Keutamaan Ibadah Kurban, Bukti Cinta dan Ketakwaan kepada Sang Pencipta

Yahya Sukamdani | Senin, 11/05/2026
Keutamaan Ibadah Kurban, Bukti Cinta dan Ketakwaan kepada Sang Pencipta Ilustrasi foto hewan kurban yang akan disembelih (Foto: AI)

Terasmuslim.com - Ibadah kurban merupakan salah satu bentuk ketaatan tertinggi seorang hamba kepada Allah SWT di hari raya.

Melaksanakan kurban pada Iduladha menjadi sarana untuk menghidupkan syiar Islam yang penuh berkah.

Keutamaan ini ditegaskan dalam Al-Qur’an, "Maka laksanakanlah salat karena Tuhanmu, dan berkurbanlah!" (QS. Al-Kautsar: 2).

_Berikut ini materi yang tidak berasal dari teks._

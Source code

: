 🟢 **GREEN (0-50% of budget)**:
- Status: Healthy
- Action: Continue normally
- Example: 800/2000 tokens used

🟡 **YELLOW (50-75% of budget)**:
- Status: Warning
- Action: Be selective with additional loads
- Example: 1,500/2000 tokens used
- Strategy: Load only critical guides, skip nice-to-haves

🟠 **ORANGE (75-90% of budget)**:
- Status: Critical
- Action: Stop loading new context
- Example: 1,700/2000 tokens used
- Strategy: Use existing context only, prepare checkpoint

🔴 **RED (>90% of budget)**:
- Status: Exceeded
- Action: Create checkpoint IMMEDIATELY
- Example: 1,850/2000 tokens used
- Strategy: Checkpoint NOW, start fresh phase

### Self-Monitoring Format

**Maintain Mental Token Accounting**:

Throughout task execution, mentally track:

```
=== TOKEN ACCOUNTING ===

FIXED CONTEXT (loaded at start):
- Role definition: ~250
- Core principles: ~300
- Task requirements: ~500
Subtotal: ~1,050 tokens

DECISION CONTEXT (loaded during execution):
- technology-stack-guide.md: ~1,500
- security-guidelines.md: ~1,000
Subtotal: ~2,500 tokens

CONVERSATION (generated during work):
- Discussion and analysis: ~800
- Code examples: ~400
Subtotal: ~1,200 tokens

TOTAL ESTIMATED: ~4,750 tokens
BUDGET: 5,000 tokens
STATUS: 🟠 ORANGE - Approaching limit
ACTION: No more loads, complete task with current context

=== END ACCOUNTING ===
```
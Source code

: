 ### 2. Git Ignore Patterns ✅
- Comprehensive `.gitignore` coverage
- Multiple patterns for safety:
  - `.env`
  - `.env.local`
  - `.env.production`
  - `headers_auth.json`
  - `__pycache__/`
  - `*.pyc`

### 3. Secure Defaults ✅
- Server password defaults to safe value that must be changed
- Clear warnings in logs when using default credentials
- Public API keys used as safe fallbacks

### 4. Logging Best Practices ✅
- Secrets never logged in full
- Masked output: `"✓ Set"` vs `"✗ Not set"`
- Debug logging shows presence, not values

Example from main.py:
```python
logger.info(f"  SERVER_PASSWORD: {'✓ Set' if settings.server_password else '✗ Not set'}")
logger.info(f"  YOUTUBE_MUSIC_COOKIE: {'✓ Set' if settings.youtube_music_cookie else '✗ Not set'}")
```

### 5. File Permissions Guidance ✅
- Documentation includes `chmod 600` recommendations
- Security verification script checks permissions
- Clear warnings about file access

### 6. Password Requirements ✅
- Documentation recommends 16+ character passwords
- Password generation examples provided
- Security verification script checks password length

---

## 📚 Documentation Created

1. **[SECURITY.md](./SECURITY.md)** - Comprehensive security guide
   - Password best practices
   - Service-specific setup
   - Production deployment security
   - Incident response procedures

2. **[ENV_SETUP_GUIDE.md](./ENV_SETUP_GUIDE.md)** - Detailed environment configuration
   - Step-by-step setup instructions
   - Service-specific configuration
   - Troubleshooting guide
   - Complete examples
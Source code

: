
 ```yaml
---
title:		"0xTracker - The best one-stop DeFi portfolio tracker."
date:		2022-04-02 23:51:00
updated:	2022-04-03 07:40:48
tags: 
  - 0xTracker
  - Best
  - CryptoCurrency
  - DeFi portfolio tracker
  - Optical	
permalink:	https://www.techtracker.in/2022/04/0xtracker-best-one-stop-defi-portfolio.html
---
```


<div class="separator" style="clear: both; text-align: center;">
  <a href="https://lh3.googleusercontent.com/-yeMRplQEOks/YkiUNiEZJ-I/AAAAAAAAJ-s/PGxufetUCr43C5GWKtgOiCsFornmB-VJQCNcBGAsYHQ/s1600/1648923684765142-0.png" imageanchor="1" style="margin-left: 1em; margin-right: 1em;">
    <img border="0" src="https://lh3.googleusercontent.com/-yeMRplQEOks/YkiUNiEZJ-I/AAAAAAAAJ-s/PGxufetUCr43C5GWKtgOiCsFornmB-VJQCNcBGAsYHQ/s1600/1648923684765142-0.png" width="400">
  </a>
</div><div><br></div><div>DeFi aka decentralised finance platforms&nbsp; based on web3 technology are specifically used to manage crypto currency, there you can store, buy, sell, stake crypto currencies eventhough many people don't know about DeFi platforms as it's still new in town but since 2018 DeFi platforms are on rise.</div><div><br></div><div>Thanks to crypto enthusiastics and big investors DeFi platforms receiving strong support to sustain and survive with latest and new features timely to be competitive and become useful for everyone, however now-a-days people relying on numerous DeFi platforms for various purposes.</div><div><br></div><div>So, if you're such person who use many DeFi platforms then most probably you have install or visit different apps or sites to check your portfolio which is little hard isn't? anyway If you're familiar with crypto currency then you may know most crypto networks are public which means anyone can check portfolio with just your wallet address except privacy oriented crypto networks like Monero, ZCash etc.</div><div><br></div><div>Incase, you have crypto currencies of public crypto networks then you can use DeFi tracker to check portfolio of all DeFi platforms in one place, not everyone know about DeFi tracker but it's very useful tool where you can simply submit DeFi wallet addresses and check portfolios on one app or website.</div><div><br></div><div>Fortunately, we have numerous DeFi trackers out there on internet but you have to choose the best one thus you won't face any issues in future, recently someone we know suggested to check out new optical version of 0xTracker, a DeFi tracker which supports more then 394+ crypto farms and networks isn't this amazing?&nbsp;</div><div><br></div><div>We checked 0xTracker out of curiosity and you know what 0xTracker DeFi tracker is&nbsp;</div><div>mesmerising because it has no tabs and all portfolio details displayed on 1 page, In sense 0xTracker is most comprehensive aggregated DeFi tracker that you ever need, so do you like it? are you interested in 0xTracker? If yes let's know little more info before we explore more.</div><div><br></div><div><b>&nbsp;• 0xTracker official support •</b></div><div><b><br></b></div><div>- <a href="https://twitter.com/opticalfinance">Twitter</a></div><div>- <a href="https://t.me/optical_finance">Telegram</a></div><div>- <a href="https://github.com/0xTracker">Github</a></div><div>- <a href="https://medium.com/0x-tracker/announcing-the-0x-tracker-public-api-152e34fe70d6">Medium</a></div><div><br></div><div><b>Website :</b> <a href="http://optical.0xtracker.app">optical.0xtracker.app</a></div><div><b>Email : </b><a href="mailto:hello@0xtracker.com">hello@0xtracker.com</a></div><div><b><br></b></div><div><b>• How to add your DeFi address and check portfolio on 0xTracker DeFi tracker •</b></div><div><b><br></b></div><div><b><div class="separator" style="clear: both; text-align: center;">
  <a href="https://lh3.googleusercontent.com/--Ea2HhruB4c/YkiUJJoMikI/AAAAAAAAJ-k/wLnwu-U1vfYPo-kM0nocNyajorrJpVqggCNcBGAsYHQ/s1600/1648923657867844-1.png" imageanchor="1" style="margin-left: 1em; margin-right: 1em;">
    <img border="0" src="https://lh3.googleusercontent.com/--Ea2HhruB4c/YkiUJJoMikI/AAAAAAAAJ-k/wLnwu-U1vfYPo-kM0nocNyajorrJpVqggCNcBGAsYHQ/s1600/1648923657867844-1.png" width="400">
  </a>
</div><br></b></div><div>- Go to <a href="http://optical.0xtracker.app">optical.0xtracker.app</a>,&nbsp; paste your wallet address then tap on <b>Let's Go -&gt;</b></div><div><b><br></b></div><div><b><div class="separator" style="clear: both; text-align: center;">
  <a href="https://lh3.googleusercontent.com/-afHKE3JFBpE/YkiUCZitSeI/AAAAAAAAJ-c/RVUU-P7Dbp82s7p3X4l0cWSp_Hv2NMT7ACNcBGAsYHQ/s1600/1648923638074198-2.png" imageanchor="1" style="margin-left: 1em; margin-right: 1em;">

Setiap tetesan darah hewan kurban yang tumpah ke bumi akan menjadi saksi kebaikan di akhirat kelak.

Rasulullah SAW bersabda bahwa tidak ada amal anak Adam yang lebih dicintai Allah pada hari Nahr selain menyembelih kurban.

Kurban bukan sekadar ritual, melainkan manifestasi ketakwaan yang tulus untuk mendekatkan diri kepada Sang Khalik.

Melalui kurban, umat Islam diajak untuk meneladani keikhlasan Nabi Ibrahim AS dan kesabaran Nabi Ismail AS.

Pahala kurban dihitung dari setiap helai bulu hewan yang disembelih dengan penuh rasa syukur dan keikhlasan.

Ibadah ini juga berfungsi sebagai pembersih jiwa dari sifat kikir dan kecintaan yang berlebihan terhadap harta dunia.

Secara sosial, berkurban menjadi jembatan kepedulian untuk berbagi kebahagiaan bersama fakir miskin dan kaum dhuafa.

Daging kurban yang dibagikan mencerminkan semangat ukhuwah Islamiyah yang mempererat tali persaudaraan antar sesama.

Barangsiapa yang memiliki kelapangan rezeki namun tidak berkurban, maka ia sangat merugi di mata Rasulullah SAW.

Hal ini sejalan dengan hadis yang mengingatkan mereka yang mampu agar tidak menjauhi tempat salat jika enggan berkurban.

Keberkahan kurban akan meluas, menyentuh hati pemberi maupun penerima dalam balutan kasih sayang Ilahi.

Semoga niat tulus kita berkurban tahun ini diterima Allah SWT sebagai amal saleh yang kekal abadi.